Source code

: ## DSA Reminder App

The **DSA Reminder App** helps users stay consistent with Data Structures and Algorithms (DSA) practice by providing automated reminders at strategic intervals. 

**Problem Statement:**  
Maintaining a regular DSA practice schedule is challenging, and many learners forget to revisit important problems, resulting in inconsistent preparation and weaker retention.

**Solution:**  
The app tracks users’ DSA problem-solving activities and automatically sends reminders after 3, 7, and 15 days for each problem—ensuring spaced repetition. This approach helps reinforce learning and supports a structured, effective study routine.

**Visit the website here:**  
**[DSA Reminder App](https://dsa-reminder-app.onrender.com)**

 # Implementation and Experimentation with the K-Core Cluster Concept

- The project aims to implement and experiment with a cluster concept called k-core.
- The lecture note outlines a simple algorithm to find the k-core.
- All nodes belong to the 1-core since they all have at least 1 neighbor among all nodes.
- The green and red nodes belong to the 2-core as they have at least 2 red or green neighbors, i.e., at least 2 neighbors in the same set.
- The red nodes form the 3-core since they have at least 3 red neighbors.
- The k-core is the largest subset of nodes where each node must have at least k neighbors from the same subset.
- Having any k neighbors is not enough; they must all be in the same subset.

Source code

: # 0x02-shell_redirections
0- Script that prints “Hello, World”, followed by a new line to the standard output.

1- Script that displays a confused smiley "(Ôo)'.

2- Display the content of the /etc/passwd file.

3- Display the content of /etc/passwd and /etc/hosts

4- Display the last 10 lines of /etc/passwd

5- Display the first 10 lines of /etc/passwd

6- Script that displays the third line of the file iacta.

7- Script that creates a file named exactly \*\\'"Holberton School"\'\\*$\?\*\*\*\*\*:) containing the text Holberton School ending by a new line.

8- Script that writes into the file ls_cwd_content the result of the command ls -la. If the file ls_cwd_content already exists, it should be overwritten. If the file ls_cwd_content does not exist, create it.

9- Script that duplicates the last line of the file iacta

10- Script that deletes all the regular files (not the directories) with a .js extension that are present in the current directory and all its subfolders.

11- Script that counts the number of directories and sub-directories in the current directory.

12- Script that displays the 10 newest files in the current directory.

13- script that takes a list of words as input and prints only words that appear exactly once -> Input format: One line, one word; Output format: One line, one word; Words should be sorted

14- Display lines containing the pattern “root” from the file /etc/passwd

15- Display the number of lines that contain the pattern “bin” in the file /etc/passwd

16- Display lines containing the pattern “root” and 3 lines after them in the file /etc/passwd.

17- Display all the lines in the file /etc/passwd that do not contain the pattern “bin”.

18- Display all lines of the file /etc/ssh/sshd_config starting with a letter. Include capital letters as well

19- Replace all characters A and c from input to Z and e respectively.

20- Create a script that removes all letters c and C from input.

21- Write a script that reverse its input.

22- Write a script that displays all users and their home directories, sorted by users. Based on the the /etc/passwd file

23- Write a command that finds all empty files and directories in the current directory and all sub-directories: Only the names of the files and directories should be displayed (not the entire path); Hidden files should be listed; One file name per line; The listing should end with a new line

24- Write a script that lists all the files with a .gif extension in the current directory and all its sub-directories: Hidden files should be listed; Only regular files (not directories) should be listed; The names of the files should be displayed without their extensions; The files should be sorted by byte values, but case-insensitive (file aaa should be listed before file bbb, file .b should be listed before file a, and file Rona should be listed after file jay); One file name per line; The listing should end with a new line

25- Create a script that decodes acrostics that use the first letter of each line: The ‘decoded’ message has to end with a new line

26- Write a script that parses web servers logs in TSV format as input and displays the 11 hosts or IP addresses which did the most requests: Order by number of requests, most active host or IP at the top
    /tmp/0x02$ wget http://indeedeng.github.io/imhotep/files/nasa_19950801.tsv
══════════════════════════════
* [WORK ORDER]
Scan the records above for the word "they". Show each line in which it appears.

* [ANSWER TO THIS PROBLEM]
- All nodes belong to the 1-core since they all have at least 1 neighbor among all nodes.
- The green and red nodes belong to the 2-core as they have at least 2 red or green neighbors, i.e., at least 2 neighbors in the same set.
- The red nodes form the 3-core since they have at least 3 red neighbors.
- Having any k neighbors is not enough; they must all be in the same subset.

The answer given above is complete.